Biri bozuk pense satıyorsa ya da biri penseyle ya­pı­la­cak işi engellemeye ça­lı­şı­yor­sa, penseye getirilen e­leş­ti­ri­yi ma­kul karşılaması beklenebilir mi? Tep­ki­ci yak­la­şım or­ta­da bir çıkar mücadelesi olduğuna işaret eder. Makul tav­rın­sa bir soh­bet­le ya da bir fikir tar­tış­ma­sıy­la bağlantılı ol­du­ğu dü­şü­nü­le­bi­lir.

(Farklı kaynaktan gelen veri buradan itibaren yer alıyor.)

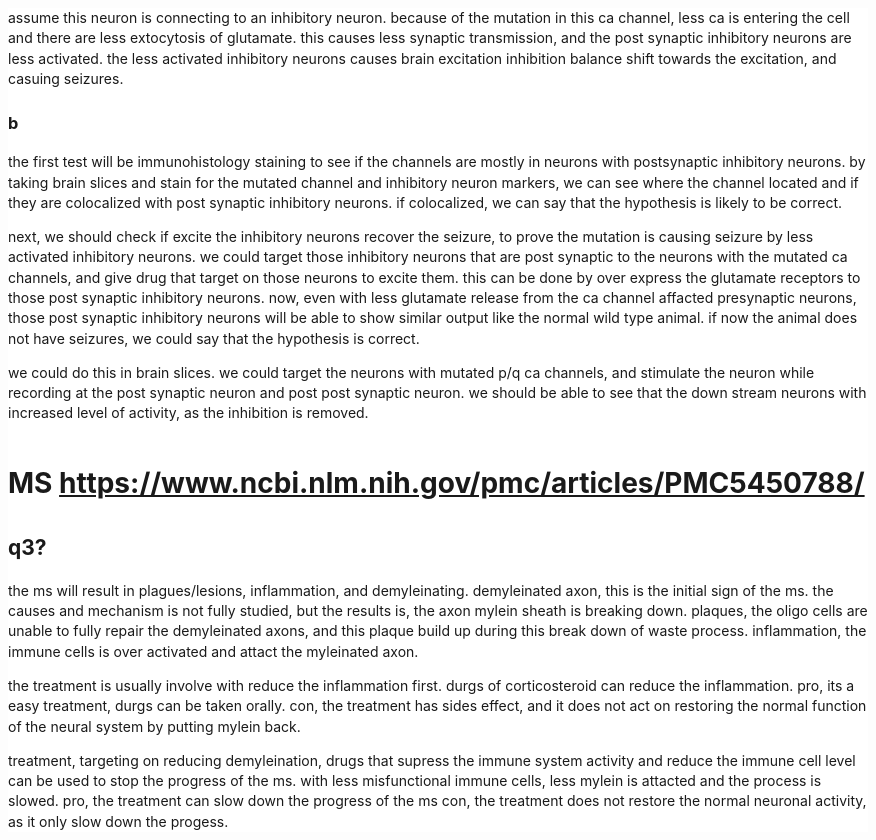 assume this neuron is connecting to an inhibitory neuron.
because of the mutation in this ca channel, less ca is entering the cell and there are less extocytosis of glutamate.
this causes less synaptic transmission, and the post synaptic inhibitory neurons are less activated.
the less activated inhibitory neurons causes brain excitation inhibition balance shift towards the excitation, and casuing seizures.

### b

the first test will be immunohistology staining to see if the channels are mostly in neurons with postsynaptic inhibitory neurons.
by taking brain slices and stain for the mutated channel and inhibitory neuron markers, we can see where the channel located and if they are colocalized with post synaptic inhibitory neurons.
if colocalized, we can say that the hypothesis is likely to be correct.

next, we should check if excite the inhibitory neurons recover the seizure, to prove the mutation is causing seizure by less activated inhibitory neurons.
we could target those inhibitory neurons that are post synaptic to the neurons with the mutated ca channels, and give drug that target on those neurons to excite them.
this can be done by over express the glutamate receptors to those post synaptic inhibitory neurons.
now, even with less glutamate release from the ca channel affacted presynaptic neurons, those post synaptic inhibitory neurons will be able to show similar output like the normal wild type animal.
if now the animal does not have seizures, we could say that the hypothesis is correct.

we could do this in brain slices.
we could target the neurons with mutated p/q ca channels, and stimulate the neuron while recording at the post synaptic neuron and post post synaptic neuron.
we should be able to see that the down stream neurons with increased level of activity, as the inhibition is removed.

# MS https://www.ncbi.nlm.nih.gov/pmc/articles/PMC5450788/

## q3?

the ms will result in plagues/lesions, inflammation, and demyleinating.
demyleinated axon, this is the initial sign of the ms.
the causes and mechanism is not fully studied, but the results is, the axon mylein sheath is breaking down.
plaques, the oligo cells are unable to fully repair the demyleinated axons, and this plaque build up during this break down of waste process.
inflammation, the immune cells is over activated and attact the myleinated axon.

the treatment is usually involve with reduce the inflammation first.
durgs of corticosteroid can reduce the inflammation.
pro, its a easy treatment, durgs can be taken orally.
con, the treatment has sides effect, and it does not act on restoring the normal function of the neural system by putting mylein back.

treatment, targeting on reducing demyleination, drugs that supress the immune system activity and reduce the immune cell level can be used to stop the progress of the ms.
with less misfunctional immune cells, less mylein is attacted and the process is slowed.
pro, the treatment can slow down the progress of the ms
con, the treatment does not restore the normal neuronal activity, as it only slow down the progess.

Maddeler, aletler, dünya eleştirilmez incelenir. Eleş­ti­ri­len görüştür. Yani vi­dası gev­şek pense eleştirilmemiştir. Bir pen­senin yerine getirmesi beklenen iş­lev­leri, söz ko­nu­su pen­se­nin ek­sik­siz, hatasız, yeterli biçimde yerine ge­ti­receği gö­rü­şü eleş­tirilmiştir.

Görüş sözle, önermelerle dile gelir; eleştirilmesi bu ö­ner­meler üzerindendir. Öner­meye anlamından farklı ola­rak üç tür değer yüklenebilir. İlkin, önermeye “man­tıken ke­sin”, “tu­tar­sız” ya da “ne mantıken kesin, ne de tu­tar­sız” olmak üze­re üç değerden bi­ri yüklenebilir. Böylece gö­rü­şün ussallık eleştirisi onun tu­tarsızlığını gös­tererek ya­pı­la­bi­lir. İkinci olarak, önermeye “yaşanana uygun”, “ya­şana uy­ma­yan” ya da “yaşanana uygunluğu belirsiz” de­ğer­le­rin­den biri at­fe­di­lebilir. Görüşün am­pirik eleştirisi o­nun ya­şa­na­na uygun olmadığının gös­te­ril­me­siyle ya­pı­la­bi­lir. So­nu gel­mez çeşitlilikte görüş ve önerme o­luş­tu­ru­la­bi­lir, an­cak sı­nırlı sürelerde, sı­nırlı sayıda önerme de­ğer­len­di­ri­le­bi­lir. Bu­na bağlı ola­rak pragmatik bir eleştiri or­ta­ya çıkar. Bir öner­me, tutarlı olsa ve gözlemlere uy­sa bi­le, “Ken­disiyle uğ­ra­şana bir yararı yok; onu boşu boşuna uğ­raş­tı­rı­yor, oya­lıyor.” diye eleştirilebilir.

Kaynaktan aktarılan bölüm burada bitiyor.